WHAT TO WORK ON: Word for word, copy out the entries below, but not the pictures in them.
::: RECORDS FOR THE TASK
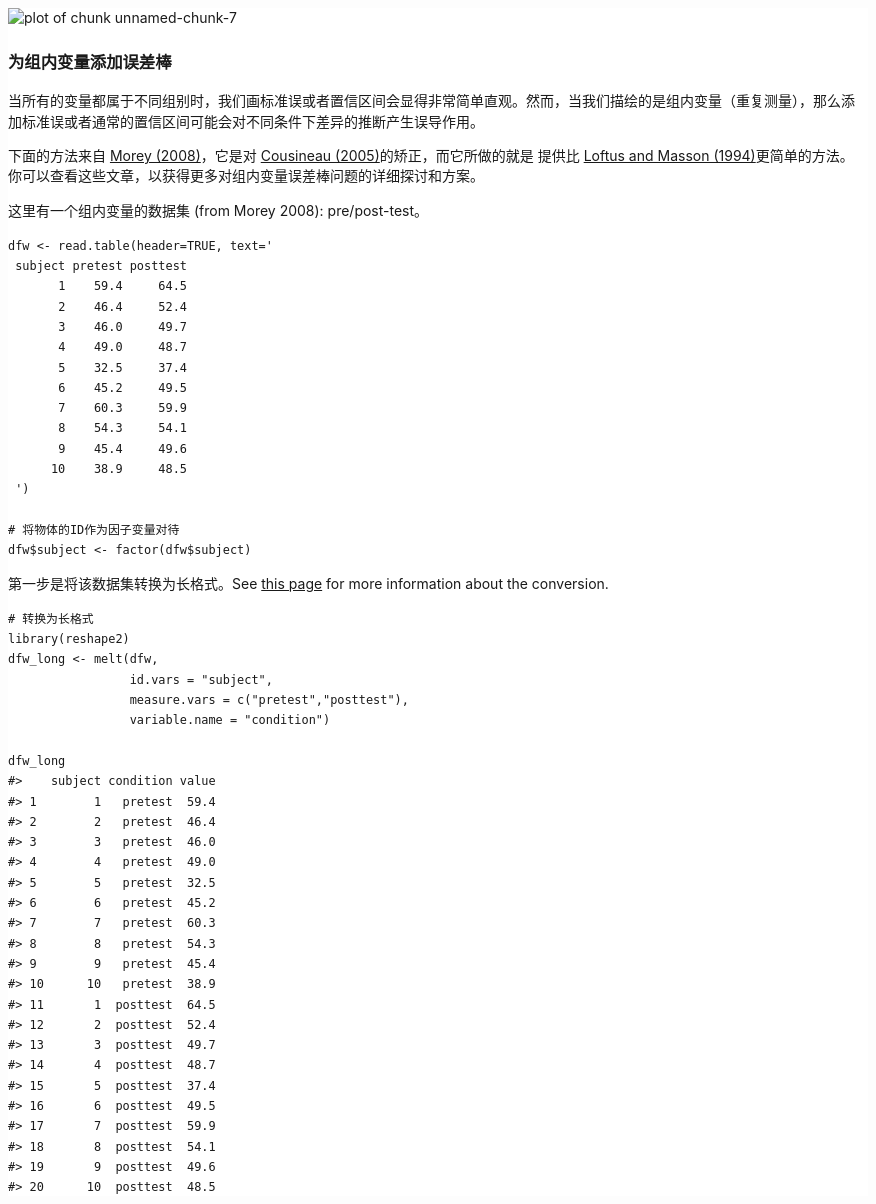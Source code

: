 ![plot of chunk unnamed-chunk-7](http://www.cookbook-r.com/Graphs/Plotting_means_and_error_bars_(ggplot2)/figure/unnamed-chunk-7-1.png)

### 为组内变量添加误差棒

当所有的变量都属于不同组别时，我们画标准误或者置信区间会显得非常简单直观。然而，当我们描绘的是组内变量（重复测量），那么添加标准误或者通常的置信区间可能会对不同条件下差异的推断产生误导作用。

下面的方法来自 [Morey (2008)](http://tqmp.org/Content/vol04-2/p061/p061.html)，它是对 [Cousineau (2005)](http://tqmp.org/Content/vol01-1/p042/p042.html)的矫正，而它所做的就是 提供比 [Loftus and Masson (1994)](http://www.springerlink.com/content/n2r2t04244246k68/)更简单的方法。 你可以查看这些文章，以获得更多对组内变量误差棒问题的详细探讨和方案。

这里有一个组内变量的数据集 (from Morey 2008): pre/post-test。

```
dfw <- read.table(header=TRUE, text='
 subject pretest posttest
       1    59.4     64.5
       2    46.4     52.4
       3    46.0     49.7
       4    49.0     48.7
       5    32.5     37.4
       6    45.2     49.5
       7    60.3     59.9
       8    54.3     54.1
       9    45.4     49.6
      10    38.9     48.5
 ')

# 将物体的ID作为因子变量对待
dfw$subject <- factor(dfw$subject)

```

第一步是将该数据集转换为长格式。See [this page](http://www.cookbook-r.com/Manipulating_data/Converting_data_between_wide_and_long_format) for more information about the conversion.

```
# 转换为长格式
library(reshape2)
dfw_long <- melt(dfw,
                 id.vars = "subject",
                 measure.vars = c("pretest","posttest"),
                 variable.name = "condition")

dfw_long
#>    subject condition value
#> 1        1   pretest  59.4
#> 2        2   pretest  46.4
#> 3        3   pretest  46.0
#> 4        4   pretest  49.0
#> 5        5   pretest  32.5
#> 6        6   pretest  45.2
#> 7        7   pretest  60.3
#> 8        8   pretest  54.3
#> 9        9   pretest  45.4
#> 10      10   pretest  38.9
#> 11       1  posttest  64.5
#> 12       2  posttest  52.4
#> 13       3  posttest  49.7
#> 14       4  posttest  48.7
#> 15       5  posttest  37.4
#> 16       6  posttest  49.5
#> 17       7  posttest  59.9
#> 18       8  posttest  54.1
#> 19       9  posttest  49.6
#> 20      10  posttest  48.5

```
::::::
ANSWER SPACE:
Source code

: ![plot of chunk unnamed-chunk-7](http://www.cookbook-r.com/Graphs/Plotting_means_and_error_bars_(ggplot2)/figure/unnamed-chunk-7-1.png)

### 为组内变量添加误差棒

当所有的变量都属于不同组别时，我们画标准误或者置信区间会显得非常简单直观。然而，当我们描绘的是组内变量（重复测量），那么添加标准误或者通常的置信区间可能会对不同条件下差异的推断产生误导作用。

下面的方法来自 [Morey (2008)](http://tqmp.org/Content/vol04-2/p061/p061.html)，它是对 [Cousineau (2005)](http://tqmp.org/Content/vol01-1/p042/p042.html)的矫正，而它所做的就是 提供比 [Loftus and Masson (1994)](http://www.springerlink.com/content/n2r2t04244246k68/)更简单的方法。 你可以查看这些文章，以获得更多对组内变量误差棒问题的详细探讨和方案。

这里有一个组内变量的数据集 (from Morey 2008): pre/post-test。

```
dfw <- read.table(header=TRUE, text='
 subject pretest posttest
       1    59.4     64.5
       2    46.4     52.4
       3    46.0     49.7
       4    49.0     48.7
       5    32.5     37.4
       6    45.2     49.5
       7    60.3     59.9
       8    54.3     54.1
       9    45.4     49.6
      10    38.9     48.5
 ')

# 将物体的ID作为因子变量对待
dfw$subject <- factor(dfw$subject)

```

第一步是将该数据集转换为长格式。See [this page](http://www.cookbook-r.com/Manipulating_data/Converting_data_between_wide_and_long_format) for more information about the conversion.

```
# 转换为长格式
library(reshape2)
dfw_long <- melt(dfw,
                 id.vars = "subject",
                 measure.vars = c("pretest","posttest"),
                 variable.name = "condition")

dfw_long
#>    subject condition value
#> 1        1   pretest  59.4
#> 2        2   pretest  46.4
#> 3        3   pretest  46.0
#> 4        4   pretest  49.0
#> 5        5   pretest  32.5
#> 6        6   pretest  45.2
#> 7        7   pretest  60.3
#> 8        8   pretest  54.3
#> 9        9   pretest  45.4
#> 10      10   pretest  38.9
#> 11       1  posttest  64.5
#> 12       2  posttest  52.4
#> 13       3  posttest  49.7
#> 14       4  posttest  48.7
#> 15       5  posttest  37.4
#> 16       6  posttest  49.5
#> 17       7  posttest  59.9
#> 18       8  posttest  54.1
#> 19       9  posttest  49.6
#> 20      10  posttest  48.5

```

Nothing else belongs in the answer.